[INPUT FOR THIS TASK Boundary: Start]

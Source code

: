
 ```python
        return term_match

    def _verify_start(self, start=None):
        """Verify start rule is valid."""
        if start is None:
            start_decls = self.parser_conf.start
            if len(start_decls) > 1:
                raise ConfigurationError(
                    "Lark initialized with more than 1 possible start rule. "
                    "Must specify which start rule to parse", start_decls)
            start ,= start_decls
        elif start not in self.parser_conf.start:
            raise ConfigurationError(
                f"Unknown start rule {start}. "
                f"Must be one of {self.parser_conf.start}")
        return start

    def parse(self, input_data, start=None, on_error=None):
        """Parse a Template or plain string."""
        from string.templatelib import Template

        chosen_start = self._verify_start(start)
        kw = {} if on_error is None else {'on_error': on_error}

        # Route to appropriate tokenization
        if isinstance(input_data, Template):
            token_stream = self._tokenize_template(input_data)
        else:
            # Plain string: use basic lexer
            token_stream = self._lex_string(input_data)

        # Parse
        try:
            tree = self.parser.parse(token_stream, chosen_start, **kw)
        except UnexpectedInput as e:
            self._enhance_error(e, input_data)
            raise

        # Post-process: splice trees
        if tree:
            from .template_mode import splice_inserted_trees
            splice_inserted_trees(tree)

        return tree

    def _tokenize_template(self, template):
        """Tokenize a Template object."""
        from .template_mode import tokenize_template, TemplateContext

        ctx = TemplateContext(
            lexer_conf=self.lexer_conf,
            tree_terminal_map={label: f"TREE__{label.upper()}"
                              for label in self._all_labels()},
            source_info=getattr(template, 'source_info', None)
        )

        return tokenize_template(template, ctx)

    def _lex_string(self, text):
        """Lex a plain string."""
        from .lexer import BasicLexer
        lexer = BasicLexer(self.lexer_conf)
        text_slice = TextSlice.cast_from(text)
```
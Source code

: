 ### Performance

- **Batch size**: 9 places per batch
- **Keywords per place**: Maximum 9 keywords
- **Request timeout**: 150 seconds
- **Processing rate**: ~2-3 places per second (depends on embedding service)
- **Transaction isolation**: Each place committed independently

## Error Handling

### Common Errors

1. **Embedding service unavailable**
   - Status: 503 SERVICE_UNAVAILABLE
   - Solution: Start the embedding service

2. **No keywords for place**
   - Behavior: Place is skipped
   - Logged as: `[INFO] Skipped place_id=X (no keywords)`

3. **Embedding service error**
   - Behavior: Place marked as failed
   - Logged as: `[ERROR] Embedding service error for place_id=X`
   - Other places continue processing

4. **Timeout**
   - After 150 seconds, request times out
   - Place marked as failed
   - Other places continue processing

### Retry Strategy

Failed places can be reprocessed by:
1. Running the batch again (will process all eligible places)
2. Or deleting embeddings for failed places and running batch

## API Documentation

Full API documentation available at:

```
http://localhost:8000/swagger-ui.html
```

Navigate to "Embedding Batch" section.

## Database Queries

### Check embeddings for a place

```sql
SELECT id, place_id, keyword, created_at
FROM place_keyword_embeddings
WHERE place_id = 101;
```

[INPUT FOR THIS TASK Boundary: End]

-- TASK DIRECTIONS --
Copy, without any change, the lines above from the one containing "Failed places can" to the end, both ends included. Add nothing else.

-- RESULT --
Failed places can be reprocessed by:
1. Running the batch again (will process all eligible places)
2. Or deleting embeddings for failed places and running batch

## API Documentation

Full API documentation available at:

```
http://localhost:8000/swagger-ui.html
```

Navigate to "Embedding Batch" section.

## Database Queries

### Check embeddings for a place

```sql
SELECT id, place_id, keyword, created_at
FROM place_keyword_embeddings
WHERE place_id = 101;
```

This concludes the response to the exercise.